Source code for clustpy.deep.flexible_autoencoder

"""
@authors:
Lukas Miklautz
"""

import torch
import numpy as np
from ._early_stopping import EarlyStopping
from ._data_utils import get_dataloader


[docs]class FullyConnectedBlock(torch.nn.Module):
    """
    Feed Forward Neural Network Block

    Parameters
    ----------
    layers : list
        list of the different layer sizes
    batch_norm : bool
        set True if you want to use torch.nn.BatchNorm1d (default: False)
    dropout : float
        set the amount of dropout you want to use (default: None)
    activation_fn : torch.nn.Module
        activation function from torch.nn, set the activation function for the hidden layers, if None then it will be linear (default: None)
    bias : bool
        set False if you do not want to use a bias term in the linear layers (default: None)
    output_fn : torch.nn.Module
        activation function from torch.nn, set the activation function for the last layer, if None then it will be linear (default: None)

    Attributes
    ----------
    block: torch.nn.Sequential
        feed forward neural network
    """

    def __init__(self, layers: list, batch_norm: bool = False, dropout: float = None,
                 activation_fn: torch.nn.Module = None, bias: bool = True, output_fn: torch.nn.Module = None):
        super(FullyConnectedBlock, self).__init__()
        self.layers = layers
        self.batch_norm = batch_norm
        self.dropout = dropout
        self.bias = bias
        self.activation_fn = activation_fn
        self.output_fn = output_fn

        fc_block_list = []
        for i in range(len(layers) - 1):
            fc_block_list.append(torch.nn.Linear(layers[i], layers[i + 1], bias=self.bias))
            if self.batch_norm:
                fc_block_list.append(torch.nn.BatchNorm1d(layers[i + 1]))
            if self.dropout is not None:
                fc_block_list.append(torch.nn.Dropout(self.dropout))
            if self.activation_fn is not None:
                # last layer is handled differently
                if (i != len(layers) - 2):
                    fc_block_list.append(activation_fn())
                else:
                    if self.output_fn is not None:
                        fc_block_list.append(self.output_fn())

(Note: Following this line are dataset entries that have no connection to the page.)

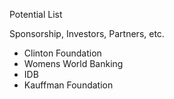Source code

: Potential List 

Sponsorship, Investors, Partners, etc.

* Clinton Foundation
* Womens World Banking
* IDB
* Kauffman Foundation



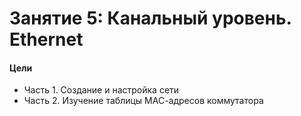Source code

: # Занятие 5: Канальный уровень. Ethernet

#### Цели
* Часть 1. Создание и настройка сети
* Часть 2. Изучение таблицы МАС-адресов коммутатора
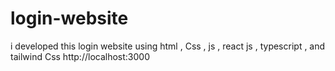# login-website
i developed this login website using html , Css , js , react js , typescript , and tailwind Css   http://localhost:3000
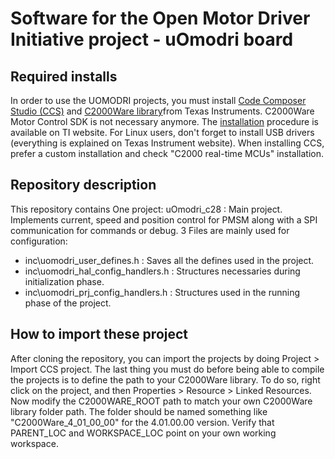 # Software for the Open Motor Driver Initiative project - uOmodri board

## Required installs
In order to use the UOMODRI projects, you must install [Code Composer Studio (CCS)](https://software-dl.ti.com/ccs/esd/documents/ccs_downloads.html) and [C2000Ware library](https://www.ti.com/tool/C2000WARE#downloads)from Texas Instruments. C2000Ware Motor Control SDK is not necessary anymore. 
The [installation](https://software-dl.ti.com/ccs/esd/documents/users_guide/index_installation.html) procedure is available on TI website.
For Linux users, don't forget to install USB drivers (everything is explained on Texas Instrument website).
When installing CCS, prefer a custom installation and check "C2000 real-time MCUs" installation.


## Repository description
This repository contains One project:
uOmodri_c28 : Main project. Implements current, speed and position control for PMSM along with a SPI communication for commands or debug.
3 Files are mainly used for configuration:
- inc\uomodri_user_defines.h : Saves all the defines used in the project.
- inc\uomodri_hal_config_handlers.h : Structures necessaries during initialization phase.
- inc\uomodri_prj_config_handlers.h : Structures used in the running phase of the project.


## How to import these project
After cloning the repository, you can import the projects by doing Project > Import CCS project.
The last thing you must do before being able to compile the projects is to define the path to your C2000Ware library.
To do so, right click on the  project, and then Properties > Resource > Linked Resources.
Now modify the C2000WARE_ROOT path to match your own C2000Ware library folder path.
The folder should be named something like "C2000Ware_4_01_00_00" for the 4.01.00.00 version.
Verify that PARENT_LOC and WORKSPACE_LOC point on your own working workspace.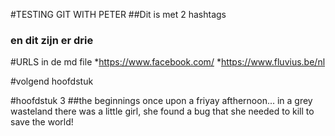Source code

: #TESTING GIT WITH PETER
##Dit is met 2 hashtags
### en dit zijn er drie

#URLS in de md file
*https://www.facebook.com/
*https://www.fluvius.be/nl

#volgend hoofdstuk

#hoofdstuk 3
##the beginnings
once upon a friyay afthernoon... in a grey wasteland there was a little girl, she found a bug that she needed to kill to save the world!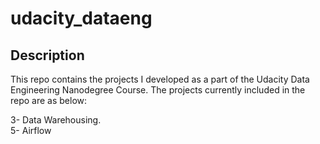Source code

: # udacity_dataeng
## Description

This repo contains the projects I developed as a part of the Udacity Data Engineering Nanodegree Course. The projects currently included in the repo are as below:

3- Data Warehousing.<br />
5- Airflow
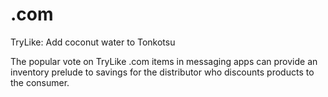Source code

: # .com   



TryLike: Add coconut water to Tonkotsu

The popular vote on TryLike .com items in messaging apps can provide an inventory prelude to savings for the distributor who discounts  products to the consumer.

        self.block = torch.nn.Sequential(*fc_block_list)

[docs]    def forward(self, x: torch.Tensor) -> torch.Tensor:
        """
        Pass a sample through the FullyConnectedBlock.

        Parameters
        ----------
        x : torch.Tensor
            the sample

        Returns
        -------
        forwarded : torch.Tensor
            The passed sample.
        """
        forwarded = self.block(x)
        return forwarded


[docs]class FlexibleAutoencoder(torch.nn.Module):
    """
    A flexible feedforward autoencoder.

    Parameters
    ----------
    layers : list
        list of the different layer sizes from input to embedding, e.g. an example architecture for MNIST [784, 512, 256, 10], where 784 is the input dimension and 10 the embedding dimension.
        If decoder_layers are not specified then the decoder is symmetric and goes in the same order from embedding to input.
    batch_norm : bool
        Set True if you want to use torch.nn.BatchNorm1d (default: False)
    dropout : float
        Set the amount of dropout you want to use (default: None)
    activation_fn : torch.nn.Module
        activation function from torch.nn, set the activation function for the hidden layers, if None then it will be linear (default: torch.nn.LeakyReLU)
    bias : bool
        set False if you do not want to use a bias term in the linear layers (default: True)
    decoder_layers : list
        list of different layer sizes from embedding to output of the decoder. If set to None, will be symmetric to layers (default: None)
    decoder_output_fn : torch.nn.Module
        activation function from torch.nn, set the activation function for the decoder output layer, if None then it will be linear.
        e.g. set to torch.nn.Sigmoid if you want to scale the decoder output between 0 and 1 (default: None)

    Attributes
    ----------
    encoder : FullyConnectedBlock
        encoder part of the autoencoder, responsible for embedding data points (class is FullyConnectedBlock)
    decoder : FullyConnectedBlock
        decoder part of the autoencoder, responsible for reconstructing data points from the embedding (class is FullyConnectedBlock)
    fitted  : bool
        boolean value indicating whether the autoencoder is already fitted.

    References
    ----------
    E.g. Ballard, Dana H. "Modular learning in neural networks." Aaai. Vol. 647. 1987.
    """

    def __init__(self, layers: list, batch_norm: bool = False, dropout: float = None,
                 activation_fn: torch.nn.Module = torch.nn.LeakyReLU, bias: bool = True, decoder_layers: list = None,
                 decoder_output_fn: torch.nn.Module = None):
        super(FlexibleAutoencoder, self).__init__()
        self.fitted = False
        if decoder_layers is None:
            decoder_layers = layers[::-1]
        if (layers[-1] != decoder_layers[0]):
            raise ValueError(
                f"Innermost hidden layer and first decoder layer do not match, they are {layers[-1]} and {decoder_layers[0]} respectively.")
        if (layers[0] != decoder_layers[-1]):
            raise ValueError(
                f"Output and input dimension do not match, they are {layers[0]} and {decoder_layers[-1]} respectively.")
        # Initialize encoder
        self.encoder = FullyConnectedBlock(layers=layers, batch_norm=batch_norm, dropout=dropout,
                                           activation_fn=activation_fn, bias=bias, output_fn=None)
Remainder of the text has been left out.